About Black Forest Labs
Black Forest Labs builds generative models for image and video used by millions of creators, developers, and businesses worldwide. Our FLUX models operate at the frontier of visual AI and are trained at scales where data movement becomes a first-order constraint.
We’re headquartered in Freiburg, Germany, with a growing presence in San Francisco, and we focus on research rigor, open science, and building systems that enable real breakthroughs.

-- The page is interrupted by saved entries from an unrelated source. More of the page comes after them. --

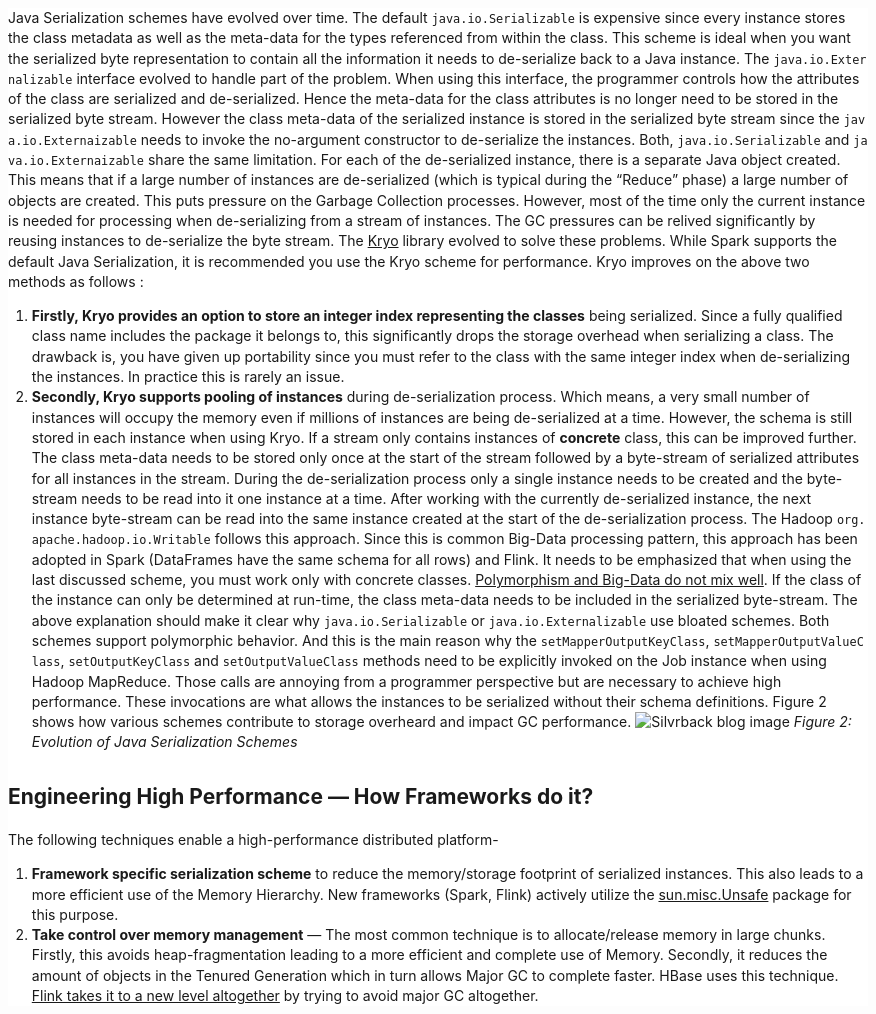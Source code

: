Java Serialization schemes have evolved over time. The default `java.io.Serializable` is expensive since every instance stores the class metadata as well as the meta-data for the types referenced from within the class. This scheme is ideal when you want the serialized byte representation to contain all the information it needs to de-serialize back to a Java instance.
The `java.io.Externalizable` interface evolved to handle part of the problem. When using this interface, the programmer controls how the attributes of the class are serialized and de-serialized. Hence the meta-data for the class attributes is no longer need to be stored in the serialized byte stream. However the class meta-data of the serialized instance is stored in the serialized byte stream since the `java.io.Externaizable` needs to invoke the no-argument constructor to de-serialize the instances.
Both, `java.io.Serializable` and `java.io.Externaizable` share the same limitation. For each of the de-serialized instance, there is a separate Java object created. This means that if a large number of instances are de-serialized (which is typical during the “Reduce” phase) a large number of objects are created. This puts pressure on the Garbage Collection processes. However, most of the time only the current instance is needed for processing when de-serializing from a stream of instances. The GC pressures can be relived significantly by reusing instances to de-serialize the byte stream.
The [Kryo](https://github.com/EsotericSoftware/kryo) library evolved to solve these problems. While Spark supports the default Java Serialization, it is recommended you use the Kryo scheme for performance. Kryo improves on the above two methods as follows :
1. **Firstly, Kryo provides an option to store an integer index representing the classes** being serialized. Since a fully qualified class name includes the package it belongs to, this significantly drops the storage overhead when serializing a class. The drawback is, you have given up portability since you must refer to the class with the same integer index when de-serializing the instances. In practice this is rarely an issue.
2. **Secondly, Kryo supports pooling of instances** during de-serialization process. Which means, a very small number of instances will occupy the memory even if millions of instances are being de-serialized at a time.
However, the schema is still stored in each instance when using Kryo. If a stream only contains instances of **concrete** class, this can be improved further. The class meta-data needs to be stored only once at the start of the stream followed by a byte-stream of serialized attributes for all instances in the stream. During the de-serialization process only a single instance needs to be created and the byte-stream needs to be read into it one instance at a time. After working with the currently de-serialized instance, the next instance byte-stream can be read into the same instance created at the start of the de-serialization process. The Hadoop `org.apache.hadoop.io.Writable` follows this approach. Since this is common Big-Data processing pattern, this approach has been adopted in Spark (DataFrames have the same schema for all rows) and Flink.
It needs to be emphasized that when using the last discussed scheme, you must work only with concrete classes. [Polymorphism and Big-Data do not mix well](http://www.bigsynapse.com/polymorphism-and-mapreduce). If the class of the instance can only be determined at run-time, the class meta-data needs to be included in the serialized byte-stream. The above explanation should make it clear why `java.io.Serializable` or `java.io.Externalizable` use bloated schemes. Both schemes support polymorphic behavior. And this is the main reason why the `setMapperOutputKeyClass`, `setMapperOutputValueClass`, `setOutputKeyClass` and `setOutputValueClass` methods need to be explicitly invoked on the Job instance when using Hadoop MapReduce. Those calls are annoying from a programmer perspective but are necessary to achieve high performance. These invocations are what allows the instances to be serialized without their schema definitions.
Figure 2 shows how various schemes contribute to storage overheard and impact GC performance.
![Silvrback blog image](https://silvrback.s3.amazonaws.com/uploads/f11eefc8-c78b-4914-b797-0a0290f04775/SerializationDifferences_large.png)
*Figure 2: Evolution of Java Serialization Schemes*
## Engineering High Performance — How Frameworks do it? ##
The following techniques enable a high-performance distributed platform-
1. **Framework specific serialization scheme** to reduce the memory/storage footprint of serialized instances. This also leads to a more efficient use of the Memory Hierarchy. New frameworks (Spark, Flink) actively utilize the [sun.misc.Unsafe](http://mishadoff.com/blog/java-magic-part-4-sun-dot-misc-dot-unsafe/) package for this purpose.
2. **Take control over memory management** — The most common technique is to allocate/release memory in large chunks. Firstly, this avoids heap-fragmentation leading to a more efficient and complete use of Memory. Secondly, it reduces the amount of objects in the Tenured Generation which in turn allows Major GC to complete faster. HBase uses this technique. [Flink takes it to a new level altogether](https://flink.apache.org/news/2015/05/11/Juggling-with-Bits-and-Bytes.html) by trying to avoid major GC altogether.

We're looking for infrastructure engineers who want to work at peta-to-exabyte scale. You'll build the data systems behind the largest training runs on thousands of GPUs, where fixing one bottleneck lets researchers train the next breakthrough model.
What You’ll Work On
- Scalable data loaders for training runs across thousands of GPUs
- Efficient storage and retrieval systems for petabyte-scale datasets
- Multi-cloud object storage abstraction
- Execute large-scale data migrations across storage systems and providers
- Debug and resolve performance bottlenecks in distributed data loading
Technical Focus
- Python, PyTorch DataLoader internals
- Object storage (e.g. S3, Azure Blob, GCS)
- Parquet for metadata
- Video: ffmpeg, PyAV, codec fundamentals
What We’re Looking For
- Built and operated data pipelines at petabyte scale
- Optimized data loading
- Worked with petabyte-scale video and image datasets
- Written processing jobs operating on millions of files
- Debugged distributed system bottlenecks across large fleets of machines
Nice to have:
- Experience streaming dataset formats (e.g. WebDataset)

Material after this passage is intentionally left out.